| Core Persistence Query Index Module |
| === |
| This module defines an __EntityCollectionIndex__ interface for indexing, de-indexing and querying Entities within a Collection. Queries are expressed in Usergrid's SQL-like query syntax. |
| |
| Implementation |
| --- |
| This module also provides an implementation of the EntityCollectionIndex using the open source ElasticSearch as index and query engine. |
| |
| Here are the important parts of the QueryIndex module: |
| |
| * __EntityCollectionIndex__: the interface that defines methods for indexing, deindexing and querying an index. |
| * __EntityCollectionIndexFactory__: factory for obtaining an index for an Entity Collection. |
| * __IndexFig__: defines configuration needed for this module to operate. |
| * __org.apache.usergrid.persistence.index.impl__: provides an implementation using ElasticSearch via its Java API. |
| * __Query, Results and EntityRefs__: these classes were "ported" from Usergrid 1.0 to support Usergrid query syntax.

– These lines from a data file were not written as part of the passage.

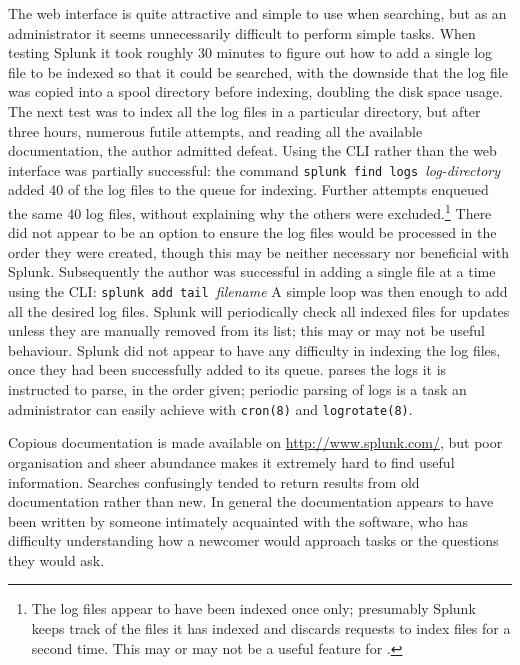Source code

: The web interface is quite attractive and simple to use when searching, but
as an administrator it seems unnecessarily difficult to perform simple
tasks.  When testing Splunk it took roughly 30 minutes to figure out how to
add a single log file to be indexed so that it could be searched, with the
downside that the log file was copied into a spool directory before
indexing, doubling the disk space usage.  The next test was to index all
the log files in a particular directory, but after three hours, numerous
futile attempts, and reading all the available documentation, the author
admitted defeat.  Using the \gls{CLI} rather than the web interface was
partially successful: the command \newline{} \tab{} \texttt{splunk find
logs }\textit{log-directory\/}\newline{} added 40 of the
\numberOFlogFILES{} log files to the queue for indexing.  Further attempts
enqueued the same 40 log files, without explaining why the others were
excluded.\footnote{The log files appear to have been indexed once only;
presumably Splunk keeps track of the files it has indexed and discards
requests to index files for a second time.  This may or may not be a useful
feature for \parsername{}.} There did not appear to be an option to ensure
the log files would be processed in the order they were created, though
this may be neither necessary nor beneficial with Splunk.  Subsequently the
author was successful in adding a single file at a time using the
\gls{CLI}:\newline{} \tab{} \texttt{splunk add tail
}\textit{filename\/}\newline{} A simple loop was then enough to add all the
desired log files.  Splunk will periodically check all indexed files for
updates unless they are manually removed from its list; this may or may not
be useful behaviour.  Splunk did not appear to have any difficulty in
indexing the log files, once they had been successfully added to its queue.
\parsername{} parses the logs it is instructed to parse, in the order
given; periodic parsing of logs is a task an administrator can easily
achieve with \texttt{cron(8)} and \texttt{logrotate(8)}.

Copious documentation is made available on \url{http://www.splunk.com/},
but poor organisation and sheer abundance makes it extremely hard to find
useful information.  Searches confusingly tended to return results from old
documentation rather than new.  In general the documentation appears to
have been written by someone intimately acquainted with the software, who
has difficulty understanding how a newcomer would approach tasks or the
questions they would ask.

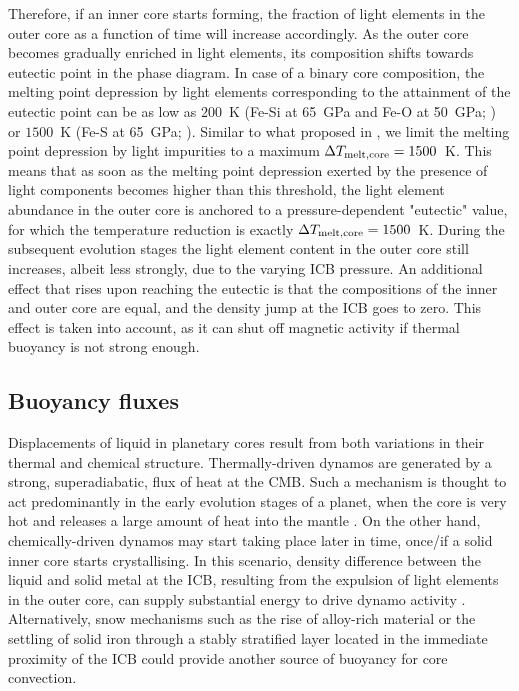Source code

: \documentclass[draft]{agujournal2019} %
\begin{document}
Therefore, if an inner core starts forming, the fraction of light elements in the outer core as a function of time will increase accordingly. As the outer core becomes gradually enriched in light elements, its composition shifts towards eutectic point in the phase diagram. In case of a binary core composition, the melting point depression by light elements corresponding to the attainment of the eutectic point can be as low as $200$~K (Fe-Si at 65~GPa and Fe-O at 50~GPa; ) or $1500$~K (Fe-S at 65~GPa; ). Similar to what proposed in , we limit the melting point depression by light impurities to a maximum $\Delta T_{\rm melt,core}=1500$~K. This means that as soon as the melting point depression exerted by the presence of light components becomes higher than this threshold, the light element abundance in the outer core is anchored to a pressure-dependent "eutectic" value, for which the temperature reduction is exactly $\Delta T_{\rm melt,core}=1500$~K. During the subsequent evolution stages the light element content in the outer core still increases, albeit less strongly, due to the varying ICB pressure. An additional effect that rises upon reaching the eutectic is that the compositions of the inner and outer core are equal, and the density jump at the ICB goes to zero. This effect is taken into account, as it can shut off magnetic activity if thermal buoyancy is not strong enough. 

\subsection{Buoyancy fluxes}\label{sec:buoyancy_fluxes}

Displacements of liquid in planetary cores result from both variations in their thermal and chemical structure. Thermally-driven dynamos are generated by a strong, superadiabatic, flux of heat at the CMB. Such a mechanism is thought to act predominantly in the early evolution stages of a planet, when the core is very hot and releases a large amount of heat into the mantle \cite{del2020inner}. On the other hand, chemically-driven dynamos may start taking place later in time, once/if a solid inner core starts crystallising. In this scenario, density difference between the liquid and solid metal at the ICB, resulting from the expulsion of light elements in the outer core, can supply substantial energy to drive dynamo activity \cite{braginsky1963structure}. Alternatively, snow mechanisms such as the rise of alloy-rich material \cite{braginsky1963structure} or the settling of solid iron through a stably stratified layer \cite{hauck2006sulfur,ruckriemen2018top} located in the immediate proximity of the ICB could provide another source of buoyancy for core convection.  
\end{document}
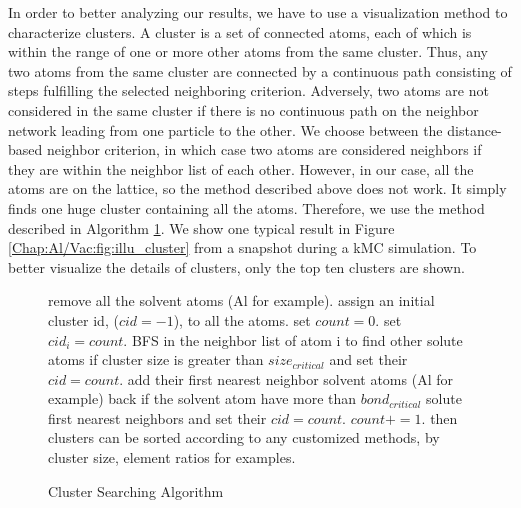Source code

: In order to better analyzing our results, we have to use a visualization method to characterize clusters. A cluster is a set of connected atoms, each of which is within the range of one or more other atoms from the same cluster. Thus, any two atoms from the same cluster are connected by a continuous path consisting of steps fulfilling the selected neighboring criterion. Adversely, two atoms are not considered in the same cluster if there is no continuous path on the neighbor network leading from one particle to the other. We choose between the distance-based neighbor criterion, in which case two atoms are considered neighbors if they are within the neighbor list of each other. However, in our case, all the atoms are on the lattice, so the method described above does not work. It simply finds one huge cluster containing all the atoms. Therefore, we use the method described in Algorithm \ref{algo:cluster}. We show one typical result in Figure \ref{Chap:Al/Vac:fig:illu_cluster} from a snapshot during a kMC simulation. To better visualize the details of clusters,  only the top ten clusters are shown. 


\begin{figure}[!htb]
  \centering
  \begin{minipage}{.75\linewidth}
    \begin{algorithm}[H]
      \caption{Cluster Searching Algorithm}\label{algo:cluster}
      \begin{algorithmic}[1]
        \State remove all the solvent atoms (Al for example).
        \State assign an initial cluster id, ($cid = -1$), to all the atoms.
        \State set $count = 0$.
            \State set $cid_i = count$.
            \State \ac{BFS} in the neighbor list of atom i to find other solute atoms if cluster size is greater than $size_{critical}$ and set their $cid = count$.
            \State add their first nearest neighbor solvent atoms (Al for example) back if the solvent atom have more than $bond_{critical}$ solute first nearest neighbors and set their $cid = count$.
            \State $count += 1$.
          \EndIf
        \EndFor
        \State then clusters can be sorted according to any customized methods, by cluster size, element ratios for examples.
      \end{algorithmic}
    \end{algorithm}
  \end{minipage}
\end{figure}


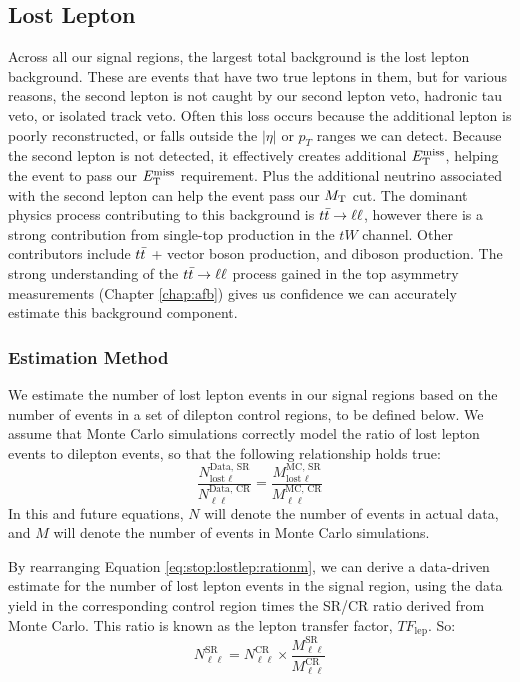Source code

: \subsection{Lost Lepton}
\label{ssec:stop:lostlep}

Across all our signal regions, the largest total background
is the lost lepton background. These are events that have two true
leptons in them, but for various reasons, the second lepton is not
caught by our second lepton veto, hadronic tau veto, or isolated track
veto. Often this loss occurs because the additional lepton is poorly
reconstructed, or falls outside the $|\eta|$ or $p_T$ ranges we can
detect. Because the second lepton is not detected, it effectively
creates additional $E_\text{T}^\text{miss}$, helping the event to pass our $E_\text{T}^\text{miss}$
requirement. Plus the additional neutrino associated with the second
lepton can help the event pass our $M_\text{T}$ cut. The dominant physics
process contributing to this background is $t\bar{t} \rightarrow \ell\ell$, however there
is a strong contribution from single-top production in the $tW$
channel. Other contributors include $t\bar{t}$ + vector boson
production, and diboson production. The strong understanding of the
$t\bar{t} \rightarrow \ell\ell$ process gained in the top asymmetry measurements (Chapter
\ref{chap:afb}) gives us confidence we can accurately estimate this
background component.

\subsubsection{Estimation Method}
\label{sssec:stop:lostlep:estimation}

We estimate the number of lost lepton events in our signal regions
based on the number of events in a set of dilepton control regions, to be
defined below. We assume that Monte Carlo simulations correctly model
the ratio of lost lepton events to dilepton events, so that the
following relationship holds true:
\begin{equation}
\label{eq:stop:lostlep:rationm}
\frac{N_{\text{lost }\ell}^\text{Data, SR}}{N_{\ell\ell}^\text{Data, CR}} =
\frac{M_{\text{lost }\ell}^\text{MC, SR}}{M_{\ell\ell}^\text{MC, CR}}
\end{equation}
In this and future equations, $N$ will denote the number of events in
actual data, and $M$ will denote the number of events in Monte Carlo
simulations.

By rearranging Equation \ref{eq:stop:lostlep:rationm}, we can derive
a data-driven estimate for the number of lost lepton events in the
signal region, using the data yield in the corresponding control region
times the SR/CR ratio derived from Monte Carlo. This ratio is known as
the lepton transfer factor, $TF_\text{lep}$. So:
\begin{equation}
\label{eq:stop:lostlep:estimate}
N_{\ell\ell}^\text{SR} = N_{\ell\ell}^\text{CR} \times \frac{M_{\ell\ell}^\text{SR}}{M_{\ell\ell}^\text{CR}}
\end{equation}

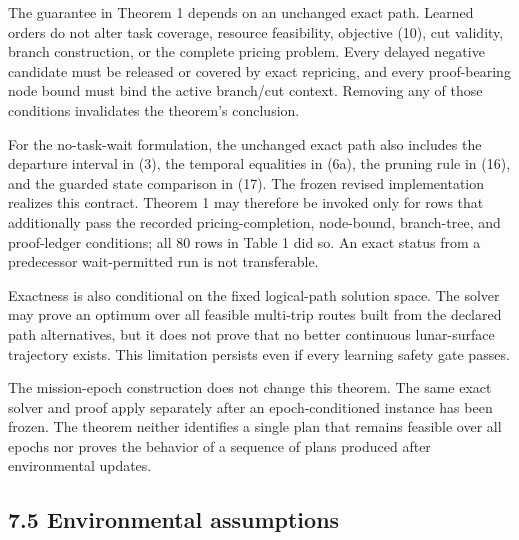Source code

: \documentclass[
  11pt,
]{article}
\begin{document}
The guarantee in Theorem 1 depends on an unchanged exact path. Learned
orders do not alter task coverage, resource feasibility, objective (10),
cut validity, branch construction, or the complete pricing problem.
Every delayed negative candidate must be released or covered by exact
repricing, and every proof-bearing node bound must bind the active
branch/cut context. Removing any of those conditions invalidates the
theorem's conclusion.

For the no-task-wait formulation, the unchanged exact path also includes
the departure interval in (3), the temporal equalities in (6a), the
pruning rule in (16), and the guarded state comparison in (17). The
frozen revised implementation realizes this contract. Theorem 1 may
therefore be invoked only for rows that additionally pass the recorded
pricing-completion, node-bound, branch-tree, and proof-ledger
conditions; all 80 rows in Table 1 did so. An exact status from a
predecessor wait-permitted run is not transferable.

Exactness is also conditional on the fixed logical-path solution space.
The solver may prove an optimum over all feasible multi-trip routes
built from the declared path alternatives, but it does not prove that no
better continuous lunar-surface trajectory exists. This limitation
persists even if every learning safety gate passes.

The mission-epoch construction does not change this theorem. The same
exact solver and proof apply separately after an epoch-conditioned
instance has been frozen. The theorem neither identifies a single plan
that remains feasible over all epochs nor proves the behavior of a
sequence of plans produced after environmental updates.

\hypertarget{environmental-assumptions}{%
\subsection{7.5 Environmental
assumptions}\label{environmental-assumptions}}
\end{document}
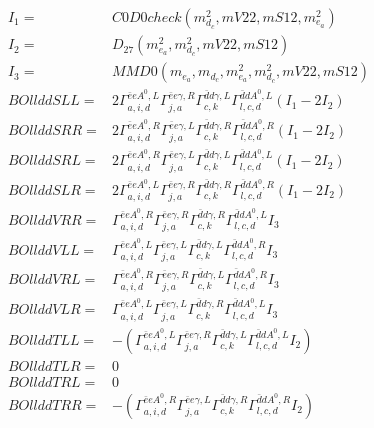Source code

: \documentclass[A4,landscape]{article}
\begin{document}
\begin{align} 
I_1 = & C0D0check(m^2_{d_{{c}}}, mV22, mS12, m^2_{e_{{a}}}) \\ 
I_2 = & D_{27}(m^2_{e_{{a}}}, m^2_{d_{{c}}}, mV22, mS12) \\ 
I_3 = & MMD0(m_{e_{{a}}}, m_{d_{{c}}}, m^2_{e_{{a}}}, m^2_{d_{{c}}}, mV22, mS12) \\ 
  BOllddSLL= & 2  \Gamma^{\bar{e}e A^0 ,L}_{a, i, d} \Gamma^{\bar{e}e \gamma ,R}_{j, a} \Gamma^{\bar{d}d \gamma ,L}_{c, k} \Gamma^{\bar{d}d A^0 ,L}_{l, c, d} (I_1 - 2 I_2) \\ 
  BOllddSRR= & 2  \Gamma^{\bar{e}e A^0 ,R}_{a, i, d} \Gamma^{\bar{e}e \gamma ,L}_{j, a} \Gamma^{\bar{d}d \gamma ,R}_{c, k} \Gamma^{\bar{d}d A^0 ,R}_{l, c, d} (I_1 - 2 I_2) \\ 
  BOllddSRL= & 2  \Gamma^{\bar{e}e A^0 ,R}_{a, i, d} \Gamma^{\bar{e}e \gamma ,L}_{j, a} \Gamma^{\bar{d}d \gamma ,L}_{c, k} \Gamma^{\bar{d}d A^0 ,L}_{l, c, d} (I_1 - 2 I_2) \\ 
  BOllddSLR= & 2  \Gamma^{\bar{e}e A^0 ,L}_{a, i, d} \Gamma^{\bar{e}e \gamma ,R}_{j, a} \Gamma^{\bar{d}d \gamma ,R}_{c, k} \Gamma^{\bar{d}d A^0 ,R}_{l, c, d} (I_1 - 2 I_2) \\ 
  BOllddVRR= &  \Gamma^{\bar{e}e A^0 ,R}_{a, i, d} \Gamma^{\bar{e}e \gamma ,R}_{j, a} \Gamma^{\bar{d}d \gamma ,R}_{c, k} \Gamma^{\bar{d}d A^0 ,L}_{l, c, d} I_3 \\ 
  BOllddVLL= &  \Gamma^{\bar{e}e A^0 ,L}_{a, i, d} \Gamma^{\bar{e}e \gamma ,L}_{j, a} \Gamma^{\bar{d}d \gamma ,L}_{c, k} \Gamma^{\bar{d}d A^0 ,R}_{l, c, d} I_3 \\ 
  BOllddVRL= &  \Gamma^{\bar{e}e A^0 ,R}_{a, i, d} \Gamma^{\bar{e}e \gamma ,R}_{j, a} \Gamma^{\bar{d}d \gamma ,L}_{c, k} \Gamma^{\bar{d}d A^0 ,R}_{l, c, d} I_3 \\ 
  BOllddVLR= &  \Gamma^{\bar{e}e A^0 ,L}_{a, i, d} \Gamma^{\bar{e}e \gamma ,L}_{j, a} \Gamma^{\bar{d}d \gamma ,R}_{c, k} \Gamma^{\bar{d}d A^0 ,L}_{l, c, d} I_3 \\ 
  BOllddTLL= & -( \Gamma^{\bar{e}e A^0 ,L}_{a, i, d} \Gamma^{\bar{e}e \gamma ,R}_{j, a} \Gamma^{\bar{d}d \gamma ,L}_{c, k} \Gamma^{\bar{d}d A^0 ,L}_{l, c, d} I_2) \\ 
  BOllddTLR= & 0 \\ 
  BOllddTRL= & 0 \\ 
  BOllddTRR= & -( \Gamma^{\bar{e}e A^0 ,R}_{a, i, d} \Gamma^{\bar{e}e \gamma ,L}_{j, a} \Gamma^{\bar{d}d \gamma ,R}_{c, k} \Gamma^{\bar{d}d A^0 ,R}_{l, c, d} I_2) \\ 
\end{align} 
\end{document}

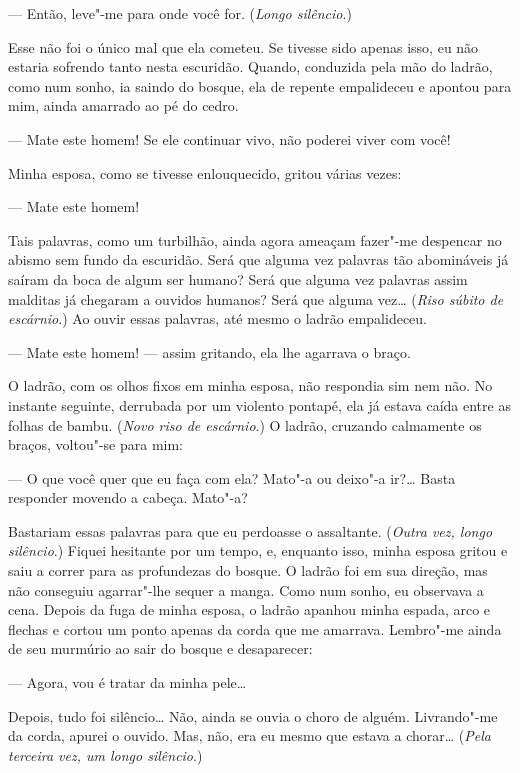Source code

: --- Então, leve"-me para onde você for. (\textit{Longo silêncio}.)

Esse não foi o único mal que ela cometeu. Se tivesse sido apenas isso,
eu não estaria sofrendo tanto nesta escuridão. Quando, conduzida pela
mão do ladrão, como num sonho, ia saindo do bosque, ela de repente
empalideceu e apontou para mim, ainda amarrado ao pé do cedro.

--- Mate este homem! Se ele continuar vivo, não poderei viver com você!

Minha esposa, como se tivesse enlouquecido, gritou várias vezes:

--- Mate este homem!

Tais palavras, como um turbilhão, ainda agora ameaçam fazer"-me despencar
no abismo sem fundo da escuridão. Será que alguma vez palavras tão
abomináveis já saíram da boca de algum ser humano? Será que alguma vez
palavras assim malditas já chegaram a ouvidos humanos? Será que alguma
vez\ldots{} (\textit{Riso súbito de escárnio}.) Ao ouvir essas palavras, até mesmo o
ladrão empalideceu.

--- Mate este homem! --- assim gritando, ela lhe agarrava o braço.

O ladrão, com os olhos fixos em minha esposa, não respondia sim nem não.
No instante seguinte, derrubada por um violento pontapé, ela já estava
caída entre as folhas de bambu. (\textit{Novo riso de escárnio}.) O ladrão,
cruzando calmamente os braços, voltou"-se para mim:

--- O que você quer que eu faça com ela? Mato"-a ou deixo"-a ir?\ldots{} Basta
responder movendo a cabeça. Mato"-a?

Bastariam essas palavras para que eu perdoasse o assaltante. (\textit{Outra vez,
longo silêncio}.) Fiquei hesitante por um tempo, e, enquanto isso, minha
esposa gritou e saiu a correr para as profundezas do bosque. O ladrão
foi em sua direção, mas não conseguiu agarrar"-lhe sequer a manga. Como
num sonho, eu observava a cena. Depois da fuga de minha esposa, o
ladrão apanhou minha espada, arco e flechas e cortou um ponto apenas da
corda que me amarrava. Lembro"-me ainda de seu murmúrio ao sair do
bosque e desaparecer:

--- Agora, vou é tratar da minha pele\ldots{}

Depois, tudo foi silêncio\ldots{} Não, ainda se ouvia o choro de alguém.
Livrando"-me da corda, apurei o ouvido. Mas, não, era eu mesmo que
estava a chorar\ldots{} (\textit{Pela terceira vez, um longo silêncio}.)

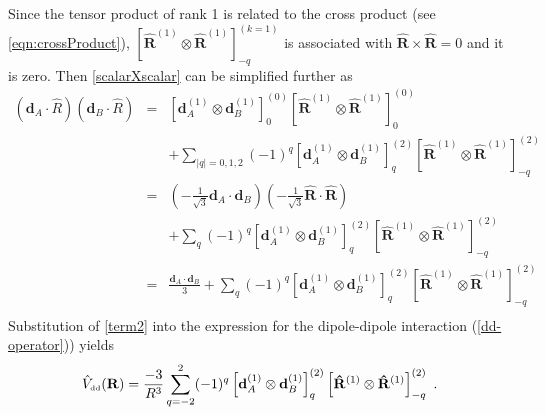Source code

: Since the tensor product of rank 1 is related to the cross product (see \autoref{eqn:crossProduct}), $\left[ \mathbf{\hat{R}}^{(1)} \otimes \mathbf{\hat{R}}^{(1)} \right]^{(k=1)}_{-q}$ is associated with $\mathbf{\hat{R}}\times\mathbf{\hat{R}}=0$ and it is zero. Then \autoref{scalarXscalar} can be simplified further as
\begin{eqnarray}
(\mathbf{d}_{A}\cdot\hat{R})(\mathbf{d}_{B}\cdot\hat{R})&=&\left[ \mathbf{d}_{A}^{(1)} \otimes \mathbf{d}_{B}^{(1)} \right]^{(0)}_{0} \left[ \mathbf{\hat{R}}^{(1)} \otimes \mathbf{\hat{R}}^{(1)} \right]^{(0)}_{0} \nonumber \\
& & + \sum_{|q|=0,1,2} (-1)^{q} \left[ \mathbf{d}_{A}^{(1)} \otimes \mathbf{d}_{B}^{(1)} \right]^{(2)}_{q} \left[ \mathbf{\hat{R}}^{(1)} \otimes \mathbf{\hat{R}}^{(1)} \right]^{(2)}_{-q} \nonumber \\
&=& (-\frac{1}{\sqrt{3}} \mathbf{d}_{A}\cdot \mathbf{d}_{B})(-\frac{1}{\sqrt{3}}\mathbf{\hat{R}}\cdot\mathbf{\hat{R}} ) \nonumber \\
& & +  \sum_{q} (-1)^{q} \left[ \mathbf{d}_{A}^{(1)} \otimes \mathbf{d}_{B}^{(1)} \right]^{(2)}_{q} \left[ \mathbf{\hat{R}}^{(1)} \otimes \mathbf{\hat{R}}^{(1)} \right]^{(2)}_{-q} \nonumber \\
&=& \frac{\mathbf{d}_{A}\cdot \mathbf{d}_{B}}{3}+  \sum_{q} (-1)^{q} \left[ \mathbf{d}_{A}^{(1)} \otimes \mathbf{d}_{B}^{(1)} \right]^{(2)}_{q} \left[ \mathbf{\hat{R}}^{(1)} \otimes \mathbf{\hat{R}}^{(1)} \right]^{(2)}_{-q} \nonumber \\ 
\label{term2}
\end{eqnarray}
Substitution of \autoref{term2} into the expression for the dipole-dipole interaction (\autoref{dd-operator})) yields
\begin{equation}
\hat{V}_{\mbox{\tiny dd}}(\mathbf{R}) = \frac{-3}{R^{3}} \sum_{q=-2}^{2} (-1)^{q} \left[ \mathbf{d}_{A}^{(1)} \otimes \mathbf{d}_{B}^{(1)} \right]^{(2)}_{q} \left[ \mathbf{\hat{R}}^{(1)} \otimes \mathbf{\hat{R}}^{(1)} \right]^{(2)}_{-q} \ .
\end{equation}





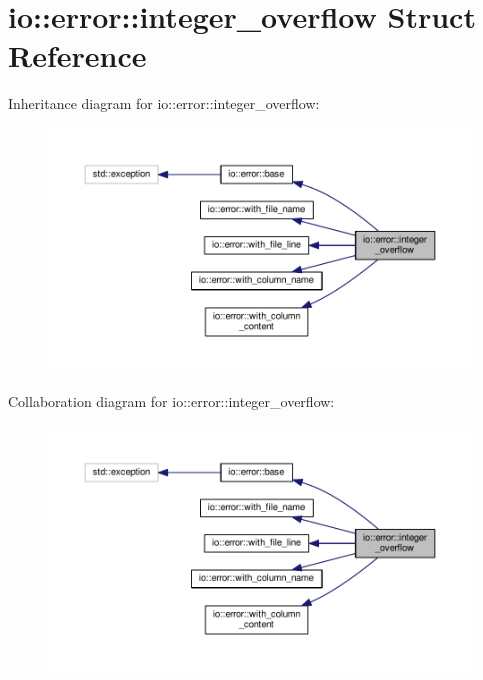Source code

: \section{io\+:\+:error\+:\+:integer\+\_\+overflow Struct Reference}
\label{structio_1_1error_1_1integer__overflow}


Inheritance diagram for io\+:\+:error\+:\+:integer\+\_\+overflow\+:\nopagebreak
\begin{figure}[H]
\begin{center}
\leavevmode
\includegraphics[width=350pt]{structio_1_1error_1_1integer__overflow__inherit__graph}
\end{center}
\end{figure}


Collaboration diagram for io\+:\+:error\+:\+:integer\+\_\+overflow\+:\nopagebreak
\begin{figure}[H]
\begin{center}
\leavevmode
\includegraphics[width=350pt]{structio_1_1error_1_1integer__overflow__coll__graph}
\end{center}
\end{figure}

We define a grammar and use ANTLR to generate a parser and a lexer. |
| |
| 100 Legacy Tests |
| --- |
| These 100 tests help us ensure that Usergrid 1.0 query syntax is fully supported by this module. To enable re-use of tests from Usergrid 1.0 this module's tests include some "legacy" test infrastructure classes, e.g. Application, Core Application. It also includes a partial implementation of the old Entity Manager interface. |
| |
| In package org.apache.usergrid.persistence.index.impl: |
| |
| * GeoIT |
| * IndexIT |
| * CollectionIT |
| |
| In package: org.apache.usergrid.persistence.query |
| |
| In package: org.apache.usergrid.persistence.query.tree |
| |
| Stress Tests |
| --- |
| Coming soon... |
| |
| |
| Issues to consider |
| --- |
| |
| * We have to set a Query Cursor Timeout, is that a problem? |
| * No, but how does it work. Does timeout reset on each query? |
| * We need to set a Refresh Frequency, how do we design around that? |
| * To be determined... |
| * Better to have index for all, or one per organization? |
| * More indexes, more complexity, number of shards, etc.? |
| * Smaller indexes means quicker queries? |
| * For each index, how many shards? The default five is good enough? |
| * The number of shards = the maximum number of nodes possible |
| |
| Naming Configuration |
| --- |
| clusterName = config{usergrid.cluster_name} |
| keyspaceName = config{cassandra.keyspace.application} |
| managementName = config{elasticsearch.managment_index} |
| indexRoot = {clusterName}_{keyspaceName} |
| managementIndexName = {indexRoot}_{managementName} |
| managementAliasName = {indexRoot}_{managementName}_read_alias || {indexRoot}_{managementName}_read_alias |
| applicationIndexName = {indexRoot}_applications_{bucketId} |
| applicationAliasName = {indexRoot}_{appId}_read_alias || {indexRoot}_{appId}_write_alias |